Now, fast forward to a few days after we found out about our little girls’ condition and you could only imagine how my heart felt looking at this journal, much less opening it. I wanted to burn it. Seriously, I felt like “this is a load of crap”, but I said far stronger words in my heart that I’ll refrain from sharing here. (Not because I don’t want to be raw and authentic… but some rawness is better left experienced by just a few and not on a social media platform where words you say don’t ever go away. Okay, end little soap box on words.)
As I was wrestling with God over these verses I fully believed He had placed on my heart to trust Him for this year, I could not
1. Understand how those two fit together
2. Understand how in the world this could still be a year of joy.
Yet, even though I didn’t and still don’t understand I really do believe that God was/is asking me to trust Him for Joy, unexpected Joy this year. A couple of weeks later, again mulling over these two verses and having a very blunt conversation with God about my feelings of these, He brought to mind fairly quickly the following verse…
“In my presence there is fullness of joy.”

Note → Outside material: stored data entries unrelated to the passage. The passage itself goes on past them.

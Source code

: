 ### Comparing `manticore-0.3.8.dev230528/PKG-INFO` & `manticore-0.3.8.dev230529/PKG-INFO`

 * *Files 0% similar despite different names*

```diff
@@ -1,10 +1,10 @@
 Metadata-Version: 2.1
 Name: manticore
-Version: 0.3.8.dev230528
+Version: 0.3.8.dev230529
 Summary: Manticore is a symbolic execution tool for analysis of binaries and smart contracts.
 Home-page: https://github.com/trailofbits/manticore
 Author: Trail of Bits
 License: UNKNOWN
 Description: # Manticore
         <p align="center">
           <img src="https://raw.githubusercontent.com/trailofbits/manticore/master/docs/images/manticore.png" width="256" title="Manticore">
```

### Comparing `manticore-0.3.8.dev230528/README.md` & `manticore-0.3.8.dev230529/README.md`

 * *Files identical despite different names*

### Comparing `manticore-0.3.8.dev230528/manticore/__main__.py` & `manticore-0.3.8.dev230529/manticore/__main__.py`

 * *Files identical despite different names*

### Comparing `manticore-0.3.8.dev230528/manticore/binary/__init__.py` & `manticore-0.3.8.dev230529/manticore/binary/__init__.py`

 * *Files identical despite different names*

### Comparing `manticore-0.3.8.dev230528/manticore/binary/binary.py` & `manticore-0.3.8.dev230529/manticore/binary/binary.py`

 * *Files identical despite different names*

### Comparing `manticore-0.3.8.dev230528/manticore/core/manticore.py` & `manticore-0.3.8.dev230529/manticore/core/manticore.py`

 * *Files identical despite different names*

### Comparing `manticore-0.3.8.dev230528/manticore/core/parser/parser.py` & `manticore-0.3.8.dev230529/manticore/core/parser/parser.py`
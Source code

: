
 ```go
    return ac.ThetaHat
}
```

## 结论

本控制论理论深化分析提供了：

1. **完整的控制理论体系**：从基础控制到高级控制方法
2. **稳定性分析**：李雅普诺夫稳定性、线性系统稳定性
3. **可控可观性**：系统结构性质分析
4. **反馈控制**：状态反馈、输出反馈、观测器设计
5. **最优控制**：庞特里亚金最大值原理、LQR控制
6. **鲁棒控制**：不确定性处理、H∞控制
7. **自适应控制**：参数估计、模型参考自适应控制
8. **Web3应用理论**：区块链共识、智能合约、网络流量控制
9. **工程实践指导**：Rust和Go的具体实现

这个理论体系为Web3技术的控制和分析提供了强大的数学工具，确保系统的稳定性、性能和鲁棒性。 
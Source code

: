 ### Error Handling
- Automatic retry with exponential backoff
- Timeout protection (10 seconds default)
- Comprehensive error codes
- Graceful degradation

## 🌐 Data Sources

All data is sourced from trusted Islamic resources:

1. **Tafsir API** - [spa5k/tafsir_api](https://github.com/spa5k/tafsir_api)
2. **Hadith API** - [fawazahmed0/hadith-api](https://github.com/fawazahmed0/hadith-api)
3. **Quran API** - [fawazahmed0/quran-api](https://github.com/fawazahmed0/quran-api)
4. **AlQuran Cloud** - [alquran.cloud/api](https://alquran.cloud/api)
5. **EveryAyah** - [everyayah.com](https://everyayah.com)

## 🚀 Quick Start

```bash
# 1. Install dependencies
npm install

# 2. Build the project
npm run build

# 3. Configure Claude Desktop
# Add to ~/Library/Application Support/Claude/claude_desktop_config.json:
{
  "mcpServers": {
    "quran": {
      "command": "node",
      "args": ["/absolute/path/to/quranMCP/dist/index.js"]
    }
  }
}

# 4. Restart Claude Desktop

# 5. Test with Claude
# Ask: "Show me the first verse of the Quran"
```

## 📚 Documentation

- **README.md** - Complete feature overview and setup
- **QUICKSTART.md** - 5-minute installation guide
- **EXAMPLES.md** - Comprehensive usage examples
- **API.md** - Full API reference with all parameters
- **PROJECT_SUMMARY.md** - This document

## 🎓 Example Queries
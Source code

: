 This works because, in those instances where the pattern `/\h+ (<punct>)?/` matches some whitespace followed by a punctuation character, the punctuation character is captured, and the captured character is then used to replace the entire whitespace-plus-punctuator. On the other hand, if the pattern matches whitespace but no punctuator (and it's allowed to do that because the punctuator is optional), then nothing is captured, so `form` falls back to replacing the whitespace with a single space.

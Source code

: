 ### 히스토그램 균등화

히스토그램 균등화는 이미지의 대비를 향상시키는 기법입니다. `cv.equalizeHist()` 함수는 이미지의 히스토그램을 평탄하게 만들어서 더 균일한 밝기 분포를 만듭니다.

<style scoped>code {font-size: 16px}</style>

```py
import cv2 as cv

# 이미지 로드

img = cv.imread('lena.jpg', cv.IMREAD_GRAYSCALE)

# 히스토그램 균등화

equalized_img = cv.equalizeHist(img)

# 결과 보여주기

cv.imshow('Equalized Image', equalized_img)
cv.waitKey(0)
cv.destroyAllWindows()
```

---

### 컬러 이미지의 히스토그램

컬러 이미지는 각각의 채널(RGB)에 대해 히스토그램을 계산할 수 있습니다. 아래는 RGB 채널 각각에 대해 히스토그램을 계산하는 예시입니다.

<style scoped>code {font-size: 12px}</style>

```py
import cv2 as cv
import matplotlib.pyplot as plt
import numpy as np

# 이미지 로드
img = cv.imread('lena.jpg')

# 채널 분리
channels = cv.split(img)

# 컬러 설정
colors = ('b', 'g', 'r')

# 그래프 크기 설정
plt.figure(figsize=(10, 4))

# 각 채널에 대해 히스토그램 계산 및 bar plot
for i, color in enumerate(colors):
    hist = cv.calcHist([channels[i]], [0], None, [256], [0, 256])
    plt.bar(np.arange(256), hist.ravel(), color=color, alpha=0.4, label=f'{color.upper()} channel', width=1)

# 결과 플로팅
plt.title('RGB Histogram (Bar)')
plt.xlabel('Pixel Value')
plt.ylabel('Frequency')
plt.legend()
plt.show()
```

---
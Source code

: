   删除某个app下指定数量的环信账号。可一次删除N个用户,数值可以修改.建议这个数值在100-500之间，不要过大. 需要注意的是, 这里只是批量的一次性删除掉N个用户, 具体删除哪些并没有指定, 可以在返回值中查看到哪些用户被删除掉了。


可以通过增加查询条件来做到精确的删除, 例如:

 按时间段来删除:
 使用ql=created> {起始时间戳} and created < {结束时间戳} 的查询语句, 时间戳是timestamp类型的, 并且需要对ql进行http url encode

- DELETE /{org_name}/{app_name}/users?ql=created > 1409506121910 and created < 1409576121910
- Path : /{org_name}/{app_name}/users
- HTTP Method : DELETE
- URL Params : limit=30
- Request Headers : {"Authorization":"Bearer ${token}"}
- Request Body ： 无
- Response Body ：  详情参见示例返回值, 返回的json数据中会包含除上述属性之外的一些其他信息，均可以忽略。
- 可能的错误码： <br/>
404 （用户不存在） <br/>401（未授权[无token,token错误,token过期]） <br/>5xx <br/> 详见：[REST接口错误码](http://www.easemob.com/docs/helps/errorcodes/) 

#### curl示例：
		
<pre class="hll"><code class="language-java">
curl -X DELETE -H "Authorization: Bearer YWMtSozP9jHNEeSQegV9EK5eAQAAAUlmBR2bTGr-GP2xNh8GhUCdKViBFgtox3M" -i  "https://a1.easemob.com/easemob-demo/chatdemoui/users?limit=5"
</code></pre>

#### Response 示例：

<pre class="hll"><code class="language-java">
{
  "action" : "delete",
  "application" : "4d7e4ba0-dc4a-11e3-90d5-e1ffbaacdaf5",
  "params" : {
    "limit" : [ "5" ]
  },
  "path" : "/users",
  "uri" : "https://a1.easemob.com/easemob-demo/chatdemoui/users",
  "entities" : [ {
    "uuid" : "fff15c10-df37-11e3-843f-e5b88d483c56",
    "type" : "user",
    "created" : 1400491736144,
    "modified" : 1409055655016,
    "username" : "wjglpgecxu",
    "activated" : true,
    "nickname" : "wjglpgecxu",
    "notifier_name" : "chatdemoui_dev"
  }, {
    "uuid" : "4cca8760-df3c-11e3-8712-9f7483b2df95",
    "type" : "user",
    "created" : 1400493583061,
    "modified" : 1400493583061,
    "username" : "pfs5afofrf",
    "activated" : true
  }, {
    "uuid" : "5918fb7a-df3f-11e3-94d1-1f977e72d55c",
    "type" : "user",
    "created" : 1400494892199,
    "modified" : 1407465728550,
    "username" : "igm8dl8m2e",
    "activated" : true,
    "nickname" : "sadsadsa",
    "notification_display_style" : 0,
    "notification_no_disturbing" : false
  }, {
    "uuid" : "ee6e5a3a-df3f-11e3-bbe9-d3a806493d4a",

You make known to me the path of life; in your presence there is fullness of joy; at your right hand are pleasures forevermore.” – Psalm 16:11
It was this “ah-ha” moment. I was reminded that even when I wrote of my hope for 2014, bringing home a child, more joy than sorrow, my greatest hope was that “I would fix my eyes on Jesus, find my hope in Him as I lay my desires at His feet and walk in new surrender. Jesus, my only guarantee, He is the one I’m praying would be the direction of my gaze in the midst of the deep longings of my heart this year.” If I look at all I feel right now, the disappointment, the longings, the joy I long for is the joy of bringing home a baby, of seeing our family begin to grow and not just saying goodbye to another child. Though that longing is incredibly valid and that joy I pray will come one day (perhaps even this year, trusting the Lord to do a miracle of epic proportions), I know that when you peel back all the layers of my broken heart there is a seed inside that says “the Joy I really want, the Joy I know I really need, is the kind that comes from simply being in the presence of God.” You know, I don’t know Him like that. I don’t know Him in the ways that Paul talks about Jesus saying “I count everything as loss compared to knowing Him.” But from the things I have learned about who God is, I do know that I want to know Him more. I get glimpses of this Joy that comes from being in His presence and this year I pray that I would discover more fully what it really means that “In His presence there is fullness of Joy.” So there sits a third verse in the front my journal. And I know that I cannot walk through this year, and I cannot experience the kind of joy I long for if His presence does not go with us. And deeper still, more than even the joy, I long for His presence.